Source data
****************

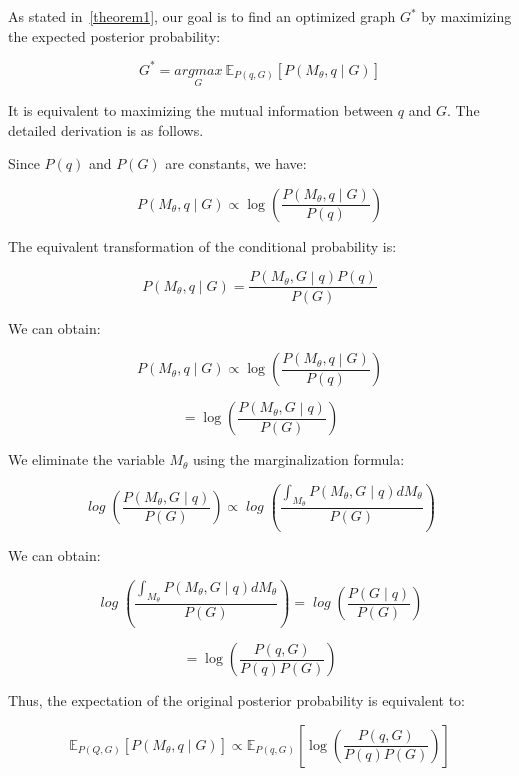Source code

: \documentclass[11pt]{article}
\begin{document}
As stated in~\ref{theorem1}, our goal is to find an optimized graph $  G^*  $ by maximizing the expected posterior probability:

\[{G^{*} = \underset{G}{argmax}}{~\mathbb{E}_{P(q,G)}\left\lbrack P\left( M_{\theta},q \middle| G \right) \right\rbrack}\]

It is equivalent to maximizing the mutual information between $  q  $ and $  G  $.
The detailed derivation is as follows.

Since $  P(q)  $ and $  P(G)  $ are constants, we have:

{\small
\[P\left( M_{\theta},q \middle| G \right) \propto {\log\left( \frac{P\left( M_{\theta},q \middle| G \right)}{P(q)} \right)}\]
}

The equivalent transformation of the conditional probability is:

{\small
\[P\left( M_{\theta},q \middle| G \right) = \frac{P\left( M_{\theta},G \middle| q \right)P(q)}{P(G)}\]
}

We can obtain:

{\small
\[P\left( M_{\theta},q \middle| G \right) \propto {\log\left( \frac{P\left( M_{\theta},q \middle| G \right)}{P(q)} \right)}\]
}
{\small

\[{{= \log}\left( \frac{P\left( M_{\theta},G \middle| q \right)}{P(G)} \right)}\]

}

We eliminate the variable $  M_\theta  $ using the marginalization formula:

{\small
\[{\mathit{\log}\left( \frac{P\left( M_{\theta},G \middle| q \right)}{P(G)} \right)} \propto {\mathit{\log}\left( \frac{\int_{M_{\theta}}^{}{P\left( M_{\theta},G \middle| q \right)dM_{\theta}}}{P(G)} \right)}\]
}

We can obtain:

{\small

\[{\mathit{\log}\left( \frac{\int_{M_{\theta}}^{}{P\left( M_{\theta},G \middle| q \right)dM_{\theta}}}{P(G)} \right)} = \mathit{\log}\left( \frac{P\left( G \middle| q \right)}{P(G)} \right)\]

}

{\small

\[= {\log\left( \frac{P\left( {q,G} \right)}{P(q)P(G)} \right)}\]

}
Thus, the expectation of the original posterior probability is equivalent to:

{\small

\[\mathbb{E}_{P(Q,G)}\left\lbrack P\left( M_{\theta},q \middle| G \right) \right\rbrack \propto \mathbb{E}_{P(q,G)}\left\lbrack {\log\left( \frac{P\left( {q,G} \right)}{P(q)P(G)} \right)} \right\rbrack\]

}
\end{document}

****************

Activity = Each record, word for word, should be printed again without its pictures.

Solution to this problem =
Source code

: \documentclass[11pt]{article}
\begin{document}
As stated in~\ref{theorem1}, our goal is to find an optimized graph $  G^*  $ by maximizing the expected posterior probability:

\[{G^{*} = \underset{G}{argmax}}{~\mathbb{E}_{P(q,G)}\left\lbrack P\left( M_{\theta},q \middle| G \right) \right\rbrack}\]

It is equivalent to maximizing the mutual information between $  q  $ and $  G  $.
The detailed derivation is as follows.

Since $  P(q)  $ and $  P(G)  $ are constants, we have:

{\small
\[P\left( M_{\theta},q \middle| G \right) \propto {\log\left( \frac{P\left( M_{\theta},q \middle| G \right)}{P(q)} \right)}\]
}

The equivalent transformation of the conditional probability is:

{\small
\[P\left( M_{\theta},q \middle| G \right) = \frac{P\left( M_{\theta},G \middle| q \right)P(q)}{P(G)}\]
}

We can obtain:

{\small
\[P\left( M_{\theta},q \middle| G \right) \propto {\log\left( \frac{P\left( M_{\theta},q \middle| G \right)}{P(q)} \right)}\]
}
{\small

\[{{= \log}\left( \frac{P\left( M_{\theta},G \middle| q \right)}{P(G)} \right)}\]

}

We eliminate the variable $  M_\theta  $ using the marginalization formula:

{\small
\[{\mathit{\log}\left( \frac{P\left( M_{\theta},G \middle| q \right)}{P(G)} \right)} \propto {\mathit{\log}\left( \frac{\int_{M_{\theta}}^{}{P\left( M_{\theta},G \middle| q \right)dM_{\theta}}}{P(G)} \right)}\]
}

We can obtain:

{\small

\[{\mathit{\log}\left( \frac{\int_{M_{\theta}}^{}{P\left( M_{\theta},G \middle| q \right)dM_{\theta}}}{P(G)} \right)} = \mathit{\log}\left( \frac{P\left( G \middle| q \right)}{P(G)} \right)\]

}

{\small

\[= {\log\left( \frac{P\left( {q,G} \right)}{P(q)P(G)} \right)}\]

}
Thus, the expectation of the original posterior probability is equivalent to:

{\small

\[\mathbb{E}_{P(Q,G)}\left\lbrack P\left( M_{\theta},q \middle| G \right) \right\rbrack \propto \mathbb{E}_{P(q,G)}\left\lbrack {\log\left( \frac{P\left( {q,G} \right)}{P(q)P(G)} \right)} \right\rbrack\]

}
\end{document}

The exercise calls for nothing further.